Exactly the lines from the one containing "Finally, if $s" through the final line of the data are to be written out again, with nothing added.

▶ **Data shown**:
::::
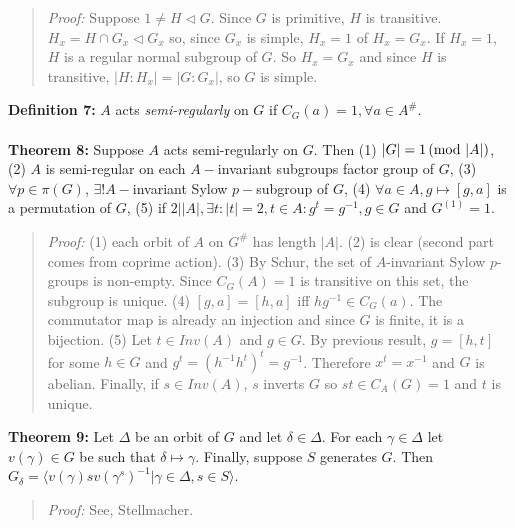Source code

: \begin{quote}
\emph{Proof:}  
Suppose $1 \ne H \lhd G$.  Since $G$ is primitive, $H$ is transitive.  $H_x= H \cap G_x \lhd G_x$
so, since $G_x$ is simple,  $H_x = 1$ of $H_x= G_x$.  If $H_x=1$, $H$ is a regular normal subgroup
of $G$.  So $H_x = G_x$ and since $H$ is transitive, $|H:H_x|= |G:G_x|$, so $G$ is simple.
\end{quote}
{\bf Definition 7:} $A$ acts \emph{semi-regularly} on $G$ if $C_G(a)=1, \forall a \in A^{\#}$.  
\\
\\
{\bf Theorem 8:}
Suppose $A$ acts semi-regularly
on $G$.  Then (1) $|G| = 1 \thinspace \textnormal{(mod } |A| \textnormal{)}$, (2) $A$ is semi-regular on each $A-$invariant
subgroups factor group of $G$, (3) $\forall p \in \pi(G)$, $\exists! A-$invariant
Sylow $p-$subgroup of $G$, (4) $\forall a \in A, g \mapsto [g,a]$ is a permutation of
$G$, (5) if $2 | |A|, \exists t: |t|=2, t \in A: g^t = g^{-1}, g \in G$ and
$G^{(1)}=1$.
\begin{quote}
\emph{Proof:}  
(1) each orbit of $A$ on $G^{\#}$ has length $|A|$.  (2) is clear (second part comes from coprime action).
(3) By Schur, the set of $A$-invariant Sylow $p$-groups is non-empty.  Since $C_G(A)= 1$ is transitive on this
set, the subgroup is unique. (4) $[g,a]= [h,a]$ iff $h g^{-1} \in C_G(a)$.  The commutator map is already an
injection and since $G$ is finite, it is a bijection. (5)  Let $t \in Inv(A)$ and $g \in G$.  By previous result,
$g= [h,t]$ for some $h \in G$ and $g^t = (h^{-1} h^t)^t= g^{-1}$.  Therefore $x^t =x^{-1}$ and $G$ is abelian.
Finally, if $s \in Inv(A)$, $s$ inverts $G$ so $st \in C_A(G)=1$ and $t$ is unique.
\end{quote}
{\bf Theorem 9:}
Let $\Delta$ be an orbit of $G$ and let $\delta \in \Delta$.  For each $\gamma \in \Delta$
let $v(\gamma ) \in G$ be such that $\delta \mapsto \gamma$.  Finally, suppose $S$
generates $G$.  
Then $G_{\delta}= \langle v(\gamma)sv(\gamma^{s})^{-1} | \gamma \in \Delta, s \in S \rangle$.
\begin{quote}
\emph{Proof:}  
See, Stellmacher.
\end{quote}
::::
▶ **Solution for this problem**:
Finally, if $s \in Inv(A)$, $s$ inverts $G$ so $st \in C_A(G)=1$ and $t$ is unique.
\end{quote}
{\bf Theorem 9:}
Let $\Delta$ be an orbit of $G$ and let $\delta \in \Delta$.  For each $\gamma \in \Delta$
let $v(\gamma ) \in G$ be such that $\delta \mapsto \gamma$.  Finally, suppose $S$
generates $G$.  
Then $G_{\delta}= \langle v(\gamma)sv(\gamma^{s})^{-1} | \gamma \in \Delta, s \in S \rangle$.
\begin{quote}
\emph{Proof:}  
See, Stellmacher.
\end{quote}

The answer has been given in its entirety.